The Fall of the year has many Biblical symbols and rituals that are instructive for our Christian faith; and which shows reverence for the womb of Judaism from which our faith was birthed. The month of September (and occasionally early October) marks the beginning of the Jewish New Year, Rosh Hashanah. This is spoken of in Leviticus 23:23-31, NLT, and is accompanied with acts of repentance, the eradication of sins; and a renewed outlook for the new year. It’s customary to dip apples in honey, as a symbol of trusting God for “renewal” in the days to come.

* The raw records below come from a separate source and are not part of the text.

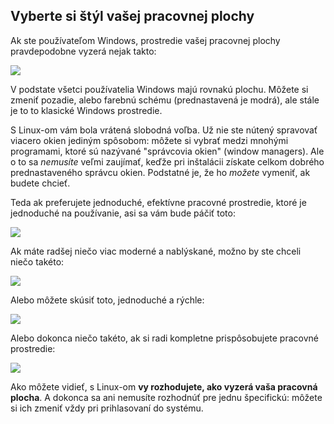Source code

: ﻿<?php require("../../entete.php"); ?> <?php require("../../base.php"); ?> <?php require("../../fonctions.php"); ?>

<div id="corps">

<h2>Vyberte si štýl vašej pracovnej plochy</h2>

<p>Ak ste používateľom Windows, prostredie vašej pracovnej plochy pravdepodobne vyzerá nejak takto:</p>

<img src="Images/windows_vista.jpg" />

<p>V podstate všetci používatelia Windows majú rovnakú plochu. Môžete si zmeniť pozadie, alebo farebnú schému (prednastavená je modrá), ale stále je to to klasické Windows prostredie.</p>

<p>S Linux-om vám bola vrátená slobodná voľba. Už nie ste nútený spravovať viacero okien jediným spôsobom: môžete si vybrať medzi mnohými programami, ktoré sú nazývané "správcovia okien" (window managers). Ale o to sa <i>nemusíte</i> veľmi zaujímať, keďže pri inštalácii získate celkom dobrého prednastaveného správcu okien. Podstatné je, že ho <i>možete</i> vymeniť, ak budete chcieť.</p>

<p>Teda ak preferujete jednoduché, efektívne pracovné prostredie, ktoré je jednoduché na používanie, asi sa vám bude páčiť toto: </p>

<img src="Images/ubuntu.jpg"/>

<p>Ak máte radšej niečo viac moderné a nablýskané, možno by ste chceli niečo takéto:</p>

<img src="Images/kde.png" />

<p>Alebo môžete skúsiť toto, jednoduché a rýchle:</p>

<img src="Images/xfce.jpg" />

<p>Alebo dokonca niečo takéto, ak si radi kompletne prispôsobujete pracovné prostredie:</p>

<img src="Images/wm.jpg" />

<p>Ako môžete vidieť, s Linux-om <b>vy rozhodujete, ako vyzerá vaša pracovná plocha</b>. A dokonca sa ani nemusíte rozhodnúť pre jednu špecifickú: môžete si ich zmeniť vždy pri prihlasovaní do systému.</p>

</div>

In our text, Jonathan, son of King Saul, secretly left the Israelite camp, and with his armor bearer made a dangerous trek through two mountain cliffs, to subdue the enemy (Philistines). Believing “nothing could hinder the Lord,” the enemies were routed and defeated. Upon Jonathan’s return, he observed honey gushing from fallen honeycombs. Exhausted and famished from battle, Jonathan ate some of the honey, defying a command from his father not to do so. The father’s command was ill-conceived, self-centered and harmful. Saul’s edict risked deterioration and death for his own soldiers. Jonathan did what was life sustaining; rather than to appease Saul!